Figure 3. Mitochondria control alternative splicing in roots through TOR kinase activity.

(A and B) Disrupting proton gradients abolishes light/dark splicing changes and TOR kinase activity modulation in roots. The ionophore 2,4-dinitrophenol (DNP) was used in a 20-μM concentration to incubate plants under the light/dark protocol. Suc, sucrose 100 mM. Sor, sorbitol 100 mM as osmotic control. Splicing indexes of At-RS31 are shown for leaves (A) and roots (B) in the top panels. Lighter bars, light; darker bars, darkness. Data represent splicing index means ± standard error (n = 4). The same letters indicate means that are not statistically different (p > 0.05). Bottom panels are western blot images of RPS6 phosphorylation (RPS6-P) and total RPS6 levels in leaves (A) and in roots (B).

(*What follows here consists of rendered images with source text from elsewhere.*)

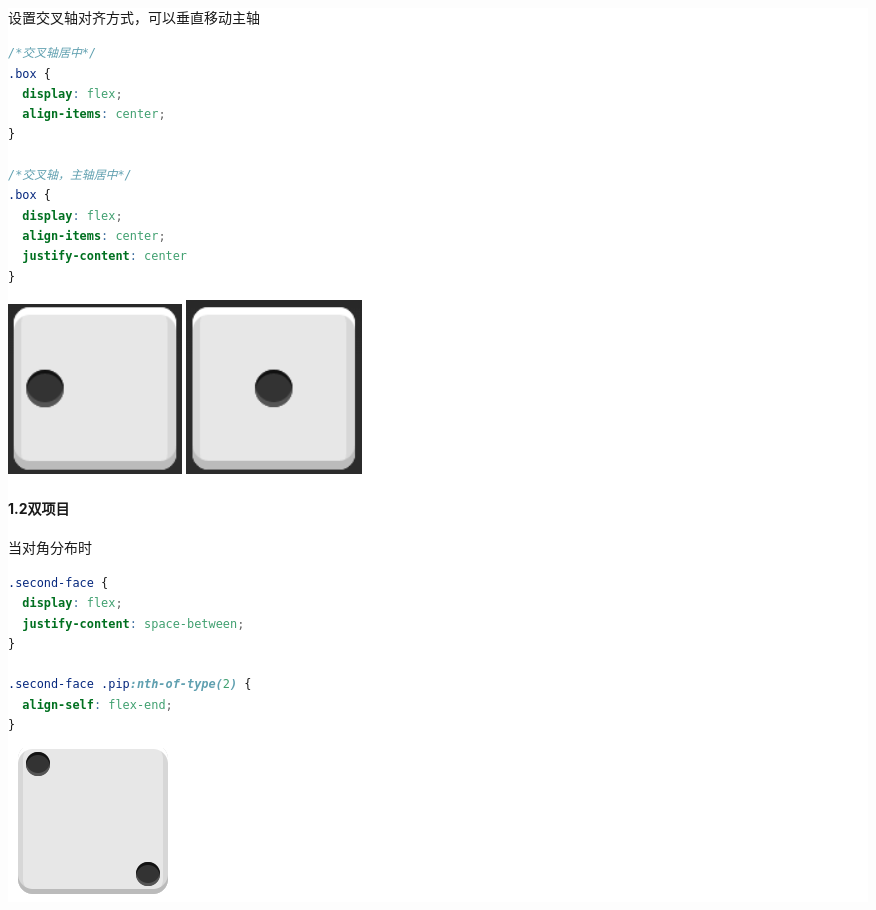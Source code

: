 设置交叉轴对齐方式，可以垂直移动主轴

```css
/*交叉轴居中*/
.box {
  display: flex;
  align-items: center;
}

/*交叉轴，主轴居中*/
.box {
  display: flex;
  align-items: center;
  justify-content: center
}
```

![交叉轴居中](Flex布局/image-20201220112357019.png) ![交叉轴/主轴居中](Flex布局/image-20201220112417035.png)

#### 1.2双项目

当对角分布时

```css
.second-face {
  display: flex;
  justify-content: space-between;
}

.second-face .pip:nth-of-type(2) {
  align-self: flex-end;
}
```

![对角分布](Flex布局/image-20201220135131492.png)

(C and D) Low oxygen levels cause reduced alternative splicing responses. Plants were grown in constant light for 2 weeks, transferred to darkness for 48 h. Seedlings were dissected and isolated roots were treated with 50 mM sucrose or sorbitol in the presence of low oxygen (LowO2) or air (NorO2). Data represent splicing index means ± standard errors (n = 4). The same letters indicate means that are not statistically different (p > 0.05).

(C) HRE1 (hypoxia-inducible ethylene response factor 1) expression.

(D) At-RS31 alternative splicing index.

(E) Working model: different retrograde signals regulate alternative splicing through inter-organellar communication. Photosynthesis in the chloroplasts generates different signals that modulate alternative splicing in the nucleus of photosynthetic leaf cells. Among these signals, sucrose is also transported to the roots and feeds the mitochondria after glycolysis and activates TOR, thus changing alternative splicing in this heterotrophic tissue. Art by Dr. Luciana Giono.